What to know : Investors are more bearish on the U.S. dollar than ever, a positioning that has historically been a bullish tailwind for bitcoin because a weaker dollar tends to support risk assets. Since early 2025, bitcoin has developed an unusually positive correlation with the dollar, with their 90-day correlation reaching 0.60 even as both the dollar index and BTC have fallen. If this new link holds, a further dollar slide could hurt bitcoin, while a sharp dollar short squeeze and rebound could instead lift BTC.
Investors are most bearish on the dollar in over a decade, per Bank of America's (BofA) latest survey and that extreme bet could breed bitcoin volatility, just not the way crypto bulls have become used to.
BofA's February survey shows investor positioning in the U.S. dollar has fallen to its most negative (bearish) level since at least early 2012, with net exposure at a record underweight. This is driven by concerns over further deterioration in the U.S. labor market, which could prompt the Federal Reserve to cut interest rates.
Since its inception, bitcoin has mostly moved in the opposite direction of the U.S. Dollar Index, rising when the greenback slides and falling when it strengthens. That tracks for two big reasons: As a dollar-denominated asset, a softer buck makes BTC cheaper to buy and vice versa. Plus, a strong dollar tightens financial conditions globally, hammering risk assets like bitcoin and the reverse holds when it weakens.

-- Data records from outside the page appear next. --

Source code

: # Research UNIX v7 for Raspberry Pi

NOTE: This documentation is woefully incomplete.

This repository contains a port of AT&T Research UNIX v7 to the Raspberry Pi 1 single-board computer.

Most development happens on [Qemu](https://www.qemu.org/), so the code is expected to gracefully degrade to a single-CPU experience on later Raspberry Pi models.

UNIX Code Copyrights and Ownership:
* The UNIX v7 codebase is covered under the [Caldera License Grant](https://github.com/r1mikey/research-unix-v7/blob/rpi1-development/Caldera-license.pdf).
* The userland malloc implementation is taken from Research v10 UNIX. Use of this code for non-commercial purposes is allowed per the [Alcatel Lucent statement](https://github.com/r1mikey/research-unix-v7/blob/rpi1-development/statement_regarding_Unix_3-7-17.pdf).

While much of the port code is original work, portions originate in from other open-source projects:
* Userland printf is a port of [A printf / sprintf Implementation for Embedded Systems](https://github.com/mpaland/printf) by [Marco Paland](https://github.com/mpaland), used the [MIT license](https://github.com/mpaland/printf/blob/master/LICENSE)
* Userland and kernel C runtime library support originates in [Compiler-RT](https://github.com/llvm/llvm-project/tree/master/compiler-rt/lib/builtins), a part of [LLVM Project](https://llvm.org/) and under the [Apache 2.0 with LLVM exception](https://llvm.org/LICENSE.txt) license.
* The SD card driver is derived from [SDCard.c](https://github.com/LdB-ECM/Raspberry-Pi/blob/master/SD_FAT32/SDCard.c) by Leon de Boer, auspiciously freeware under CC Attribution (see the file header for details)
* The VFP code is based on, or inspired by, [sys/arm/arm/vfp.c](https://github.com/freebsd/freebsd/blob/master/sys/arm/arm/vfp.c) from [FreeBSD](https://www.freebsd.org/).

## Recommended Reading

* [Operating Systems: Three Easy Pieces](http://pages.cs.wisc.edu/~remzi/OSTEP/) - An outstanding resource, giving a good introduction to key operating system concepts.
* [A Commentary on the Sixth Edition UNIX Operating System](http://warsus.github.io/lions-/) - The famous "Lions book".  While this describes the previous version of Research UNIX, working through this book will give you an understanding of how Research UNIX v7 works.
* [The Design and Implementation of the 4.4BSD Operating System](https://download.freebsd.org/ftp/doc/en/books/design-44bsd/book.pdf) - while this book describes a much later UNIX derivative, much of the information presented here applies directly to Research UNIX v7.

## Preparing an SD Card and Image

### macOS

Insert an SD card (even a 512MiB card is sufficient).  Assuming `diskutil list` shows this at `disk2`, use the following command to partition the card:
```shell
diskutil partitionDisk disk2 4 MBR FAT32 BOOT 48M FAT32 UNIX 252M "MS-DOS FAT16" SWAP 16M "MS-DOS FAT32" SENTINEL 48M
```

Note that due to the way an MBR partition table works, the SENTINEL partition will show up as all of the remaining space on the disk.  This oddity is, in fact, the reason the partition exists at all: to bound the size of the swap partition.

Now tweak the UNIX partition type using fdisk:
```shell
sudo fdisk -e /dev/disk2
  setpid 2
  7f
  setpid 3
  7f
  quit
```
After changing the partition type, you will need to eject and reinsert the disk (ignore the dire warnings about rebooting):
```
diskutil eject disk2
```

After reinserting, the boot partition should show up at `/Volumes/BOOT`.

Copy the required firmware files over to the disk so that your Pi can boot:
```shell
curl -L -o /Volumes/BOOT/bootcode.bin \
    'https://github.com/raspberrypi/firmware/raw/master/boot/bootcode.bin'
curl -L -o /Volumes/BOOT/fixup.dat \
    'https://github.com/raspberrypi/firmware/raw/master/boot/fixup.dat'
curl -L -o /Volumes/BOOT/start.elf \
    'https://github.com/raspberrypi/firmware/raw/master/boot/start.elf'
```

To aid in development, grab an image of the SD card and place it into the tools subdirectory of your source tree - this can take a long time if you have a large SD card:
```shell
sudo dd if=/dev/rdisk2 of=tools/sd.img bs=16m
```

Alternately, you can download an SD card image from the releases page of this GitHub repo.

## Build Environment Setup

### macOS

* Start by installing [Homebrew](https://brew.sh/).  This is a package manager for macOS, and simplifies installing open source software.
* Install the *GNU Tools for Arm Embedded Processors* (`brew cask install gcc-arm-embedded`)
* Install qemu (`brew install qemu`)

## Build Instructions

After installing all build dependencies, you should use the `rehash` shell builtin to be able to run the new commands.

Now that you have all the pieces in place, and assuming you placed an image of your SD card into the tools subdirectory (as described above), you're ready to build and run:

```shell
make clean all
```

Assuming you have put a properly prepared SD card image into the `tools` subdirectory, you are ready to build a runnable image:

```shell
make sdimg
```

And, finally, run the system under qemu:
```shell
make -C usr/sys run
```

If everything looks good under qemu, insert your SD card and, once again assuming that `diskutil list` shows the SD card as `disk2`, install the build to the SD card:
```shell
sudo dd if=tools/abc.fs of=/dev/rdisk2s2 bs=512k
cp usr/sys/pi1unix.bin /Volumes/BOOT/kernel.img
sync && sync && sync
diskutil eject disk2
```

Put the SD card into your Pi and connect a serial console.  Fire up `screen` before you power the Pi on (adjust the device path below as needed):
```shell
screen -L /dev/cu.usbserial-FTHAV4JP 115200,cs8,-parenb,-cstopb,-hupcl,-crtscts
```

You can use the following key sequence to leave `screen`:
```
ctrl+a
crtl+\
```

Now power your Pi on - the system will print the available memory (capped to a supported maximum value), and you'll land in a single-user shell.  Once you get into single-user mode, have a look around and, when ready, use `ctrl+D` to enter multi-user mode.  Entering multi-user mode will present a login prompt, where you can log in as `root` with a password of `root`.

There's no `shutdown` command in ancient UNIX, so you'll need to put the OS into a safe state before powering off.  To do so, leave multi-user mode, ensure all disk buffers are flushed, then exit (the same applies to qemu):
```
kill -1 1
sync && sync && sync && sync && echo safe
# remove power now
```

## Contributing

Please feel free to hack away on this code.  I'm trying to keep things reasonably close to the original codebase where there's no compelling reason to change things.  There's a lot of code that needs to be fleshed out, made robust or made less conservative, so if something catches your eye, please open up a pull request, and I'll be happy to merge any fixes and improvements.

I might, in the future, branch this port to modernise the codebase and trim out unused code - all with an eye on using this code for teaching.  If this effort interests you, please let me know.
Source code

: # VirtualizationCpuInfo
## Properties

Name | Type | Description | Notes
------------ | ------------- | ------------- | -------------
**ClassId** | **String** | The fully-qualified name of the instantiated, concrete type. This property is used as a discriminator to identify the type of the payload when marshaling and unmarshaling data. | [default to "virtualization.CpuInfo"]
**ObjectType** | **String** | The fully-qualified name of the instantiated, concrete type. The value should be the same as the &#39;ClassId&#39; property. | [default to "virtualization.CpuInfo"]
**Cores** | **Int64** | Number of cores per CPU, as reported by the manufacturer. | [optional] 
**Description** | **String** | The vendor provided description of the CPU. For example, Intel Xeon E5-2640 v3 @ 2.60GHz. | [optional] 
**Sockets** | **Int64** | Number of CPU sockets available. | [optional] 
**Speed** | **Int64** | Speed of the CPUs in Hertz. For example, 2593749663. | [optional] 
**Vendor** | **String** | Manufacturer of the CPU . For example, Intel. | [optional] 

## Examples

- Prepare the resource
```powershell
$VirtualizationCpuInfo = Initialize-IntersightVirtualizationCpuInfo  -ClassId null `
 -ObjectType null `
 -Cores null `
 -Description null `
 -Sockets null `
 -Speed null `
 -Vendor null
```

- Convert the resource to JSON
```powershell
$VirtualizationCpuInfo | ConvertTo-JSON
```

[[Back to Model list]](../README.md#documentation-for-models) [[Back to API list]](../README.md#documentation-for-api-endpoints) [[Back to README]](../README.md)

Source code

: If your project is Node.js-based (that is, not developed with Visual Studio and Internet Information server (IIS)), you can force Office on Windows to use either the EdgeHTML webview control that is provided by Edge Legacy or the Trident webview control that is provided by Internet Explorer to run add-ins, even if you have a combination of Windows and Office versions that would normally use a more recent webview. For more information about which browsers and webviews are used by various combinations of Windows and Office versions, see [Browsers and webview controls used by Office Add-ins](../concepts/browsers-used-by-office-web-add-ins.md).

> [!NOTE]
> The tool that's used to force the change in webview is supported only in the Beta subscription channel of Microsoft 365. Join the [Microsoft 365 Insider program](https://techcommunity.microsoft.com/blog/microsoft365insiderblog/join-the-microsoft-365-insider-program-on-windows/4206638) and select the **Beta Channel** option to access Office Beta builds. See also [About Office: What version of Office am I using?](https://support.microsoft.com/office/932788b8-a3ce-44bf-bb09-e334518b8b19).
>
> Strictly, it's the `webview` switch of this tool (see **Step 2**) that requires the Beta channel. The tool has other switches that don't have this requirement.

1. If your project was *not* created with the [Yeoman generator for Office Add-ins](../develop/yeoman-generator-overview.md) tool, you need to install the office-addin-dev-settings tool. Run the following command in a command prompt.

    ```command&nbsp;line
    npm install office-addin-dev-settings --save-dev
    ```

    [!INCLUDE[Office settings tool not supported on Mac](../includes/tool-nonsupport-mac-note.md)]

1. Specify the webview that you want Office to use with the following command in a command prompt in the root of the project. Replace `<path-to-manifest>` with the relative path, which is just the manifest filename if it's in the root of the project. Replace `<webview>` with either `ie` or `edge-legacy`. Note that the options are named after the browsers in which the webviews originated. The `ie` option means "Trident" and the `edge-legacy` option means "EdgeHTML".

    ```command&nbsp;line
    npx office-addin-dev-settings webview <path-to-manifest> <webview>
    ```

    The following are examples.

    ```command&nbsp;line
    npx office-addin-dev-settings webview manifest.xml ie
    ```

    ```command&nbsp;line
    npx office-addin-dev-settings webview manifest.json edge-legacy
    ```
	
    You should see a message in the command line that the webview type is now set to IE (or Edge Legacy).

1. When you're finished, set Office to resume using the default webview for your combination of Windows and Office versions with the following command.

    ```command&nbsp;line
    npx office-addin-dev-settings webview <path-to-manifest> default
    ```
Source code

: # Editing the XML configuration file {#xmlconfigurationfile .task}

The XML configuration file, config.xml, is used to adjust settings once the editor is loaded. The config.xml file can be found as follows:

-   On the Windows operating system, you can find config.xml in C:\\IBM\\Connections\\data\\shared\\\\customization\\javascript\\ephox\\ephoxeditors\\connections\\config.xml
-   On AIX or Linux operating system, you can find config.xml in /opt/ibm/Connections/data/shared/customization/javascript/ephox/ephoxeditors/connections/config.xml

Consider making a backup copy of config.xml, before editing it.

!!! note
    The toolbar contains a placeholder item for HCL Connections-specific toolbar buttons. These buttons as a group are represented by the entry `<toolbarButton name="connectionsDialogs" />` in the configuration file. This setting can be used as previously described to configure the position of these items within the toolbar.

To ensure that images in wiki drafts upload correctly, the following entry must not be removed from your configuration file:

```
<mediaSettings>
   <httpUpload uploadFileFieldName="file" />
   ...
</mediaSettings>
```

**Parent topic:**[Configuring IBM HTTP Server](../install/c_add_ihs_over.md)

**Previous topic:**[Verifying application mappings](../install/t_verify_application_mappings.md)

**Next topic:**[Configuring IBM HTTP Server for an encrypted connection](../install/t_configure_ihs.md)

So, if history is a guide, the record bearish dollar positioning, a sign of investors aligned for a weaker dollar, could be termed a classic bullish tailwind for bitcoin.
But wait, there's a twist. Since early 2025, and especially lately, bitcoin has developed a weird positive link to the dollar. DXY plunged over 9% last year and another 1% this year. Yet BTC dropped 6% in 2025 and is down 21% year-to-date. Their 90-day correlation hit 0.60 on Monday, the highest since April 2025, according to data source TradingView.
If that link sticks, a deeper slide in the dollar index may not bode well for bitcoin. But the flip side is a dollar bounce, fueled by a short squeeze, could drag BTC higher with it.
When investors pile into extreme bearish positions, any unexpected price bounce forces them to buy back en masse to limit losses, creating a short squeeze. This frantic covering propels the asset price higher, amplifying volatility skyward.
"Record short positioning raises the risk of volatility in major USD pairs; downside may extend on weak US data, but crowded trade dynamics increase potential for sharp short-covering rallies," InvestingLive's Chief Asia-Pacific Currency Analyst Eamonn Sheridan said in a market update.
At press time, the dollar index was up 0.25% on the day at 97.13 and bitcoin changed hands at $68,150, down 1%, according to CoinDesk data.